This is neat. Most eBook → audio tools I’ve tried either butcher formatting or feel clunky, so a “just throw it in and listen” approach is refreshing. Curious how well it handles footnotes/sidebars in practice — do you skip them entirely or try to inline them?
thank you! yes footnotes, page numbers, weird characters and other extra bits that interrupt the tts is one of my biggest gripes about ebook readers with audio. this was my biggest motivation to build this.
those elements are basically removed from the text, because i wanted to keep the reading experience very simple in a sense, but i should maybe add an option to only skip them with the tts.
though, i have to say lue is still not absolutely 100% perfect with this. epubs were easier because many of them are full of standardized xhtml/html tags. but there is still a lot of manual regexing in my code which i took a lot of time with, testing filters with 100 or so books to find the best and most general ones that are able to clean up most books.

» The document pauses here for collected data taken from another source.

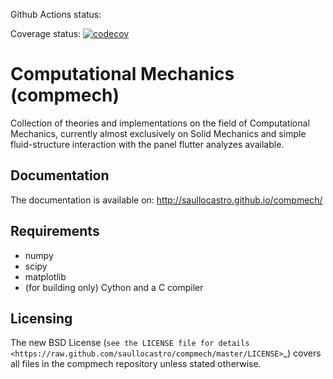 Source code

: Github Actions status:

Coverage status:
[![codecov](https://codecov.io/gh/saullocastro/compmech/branch/master/graph/badge.svg?token=12LJVZAYTL)](https://codecov.io/gh/saullocastro/compmech)


Computational Mechanics (compmech)
==================================

Collection of theories and implementations on the field of Computational
Mechanics, currently almost exclusively on Solid Mechanics and simple
fluid-structure interaction with the panel flutter analyzes available.

Documentation
-------------

The documentation is available on: http://saullocastro.github.io/compmech/

Requirements
------------
- numpy
- scipy
- matplotlib
- (for building only) Cython and a C compiler

Licensing
---------

The new BSD License (`see the LICENSE file for details
<https://raw.github.com/saullocastro/compmech/master/LICENSE>`_)
covers all files in the compmech repository unless stated otherwise.

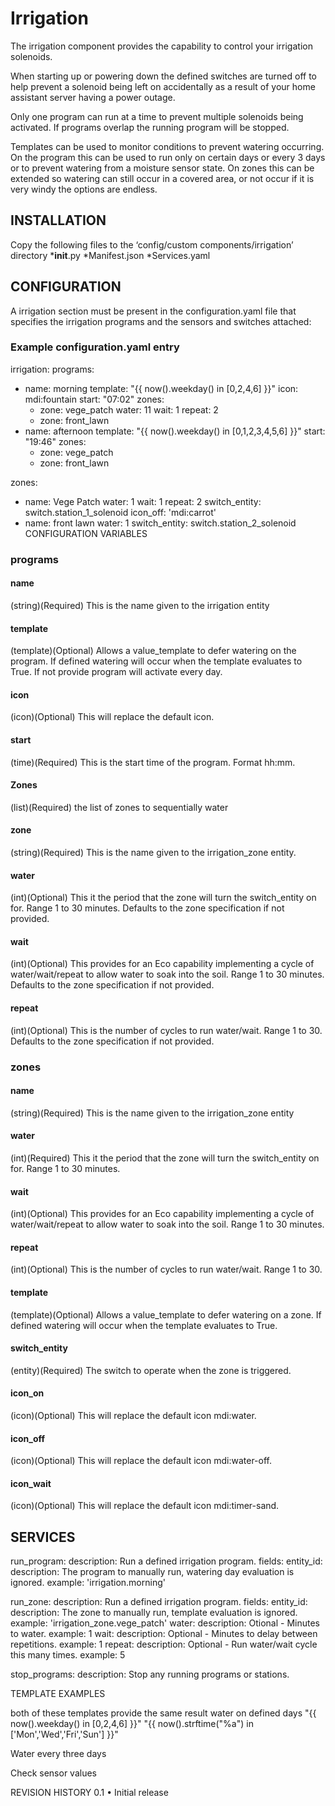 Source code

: # Irrigation

The irrigation component provides the capability to control your irrigation solenoids.

When starting up or powering down the defined switches are turned off to help prevent a solenoid being left on accidentally as a result of your home assistant server having a power outage.

Only one program can run at a time to prevent multiple solenoids being activated. If programs overlap the running program will be stopped.

Templates can be used to monitor conditions to prevent watering occurring. On the program this can be used to run only on certain days or every 3 days or to prevent watering from a moisture sensor state. On zones this can be extended so watering can still occur in a covered area, or not occur if it is very windy the options are endless.

## INSTALLATION
Copy the following files to the ‘config/custom components/irrigation’ directory 
*__init__.py
*Manifest.json
*Services.yaml

## CONFIGURATION
A irrigation section must be present in the configuration.yaml file that specifies the irrigation programs and the sensors and switches attached:
### Example configuration.yaml entry
irrigation:
  programs:
  - name: morning
    template: "{{ now().weekday() in [0,2,4,6] }}"
    icon: mdi:fountain
    start: "07:02"
    zones:
      - zone: vege_patch
        water: 11
        wait: 1
        repeat: 2
      - zone: front_lawn
  - name: afternoon
    template: "{{ now().weekday() in [0,1,2,3,4,5,6] }}"
    start: "19:46"
    zones:
      - zone: vege_patch
      - zone: front_lawn

  zones:
  - name: Vege Patch
    water: 1
    wait: 1
    repeat: 2
    switch_entity: switch.station_1_solenoid
    icon_off: 'mdi:carrot'
  - name: front lawn
    water: 1
    switch_entity: switch.station_2_solenoid
CONFIGURATION VARIABLES

### programs

#### name

(string)(Required) This is the name given to the irrigation entity

#### template

(template)(Optional) Allows a value_template to defer watering on the program. If defined watering will occur when the template evaluates to True. If not provide program will activate every day.

#### icon

(icon)(Optional) This will replace the default icon.

#### start
(time)(Required) This is the start time of the program. Format hh:mm.
#### Zones 
(list)(Required) the list of zones to sequentially water
#### zone
(string)(Required) This is the name given to the irrigation_zone entity.
#### water
(int)(Optional) This it the period that the zone will turn the switch_entity on for. Range 1 to 30 minutes. Defaults to the zone specification if not provided.
#### wait
(int)(Optional) This provides for an Eco capability implementing a cycle of water/wait/repeat to allow water to soak into the soil. Range 1 to 30 minutes. Defaults to the zone specification if not provided.
#### repeat
(int)(Optional) This is the number of cycles to run water/wait. Range 1 to 30. Defaults to the zone specification if not provided.

### zones
#### name
(string)(Required) This is the name given to the irrigation_zone entity
#### water
(int)(Required) This it the period that the zone will turn the switch_entity on for. Range 1 to 30 minutes.
#### wait
(int)(Optional) This provides for an Eco capability implementing a cycle of water/wait/repeat to allow water to soak into the soil. Range 1 to 30 minutes.
#### repeat
(int)(Optional) This is the number of cycles to run water/wait. Range 1 to 30.
#### template
(template)(Optional) Allows a value_template to defer watering on a zone. If defined watering will occur when the template evaluates to True.
#### switch_entity
(entity)(Required) The switch to operate when the zone is triggered.
#### icon_on
(icon)(Optional) This will replace the default icon mdi:water.
#### icon_off
(icon)(Optional) This will replace the default icon mdi:water-off.
#### icon_wait
(icon)(Optional) This will replace the default icon mdi:timer-sand.

## SERVICES
run_program:
    description: Run a defined irrigation program.
    fields:
        entity_id:
            description: The program to manually run, watering day evaluation is ignored.
            example: 'irrigation.morning'

run_zone:
    description: Run a defined irrigation program.
    fields:
        entity_id:
            description: The zone to manually run, template evaluation is ignored.
            example: 'irrigation_zone.vege_patch'
        water:
            description: Otional - Minutes to water.
            example: 1
        wait:
            description: Optional - Minutes to delay between repetitions.
            example: 1
        repeat:
            description: Optional - Run water/wait cycle this many times.
            example: 5

stop_programs:
    description: Stop any running programs or stations.


TEMPLATE EXAMPLES

both of these templates provide the same result water on defined days
"{{ now().weekday() in [0,2,4,6] }}"
"{{ now().strftime("%a") in ['Mon','Wed','Fri','Sun'] }}"

Water every three days


Check sensor values

REVISION HISTORY
0.1
•	Initial release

pdfs are whole another beast because they are basically blocks of text without any tags so it's much harder to format and clean them up. the way i solved this was to use positional filters which are of course not bullet proof because people scan pdf's in different ways and pages are laid out differently. so i tried to find the best average placements of these elements (top 10% and bottom 10%) and there's always the option not enable this filtering or change the values. i'm still trying to look maybe a better way to solve this.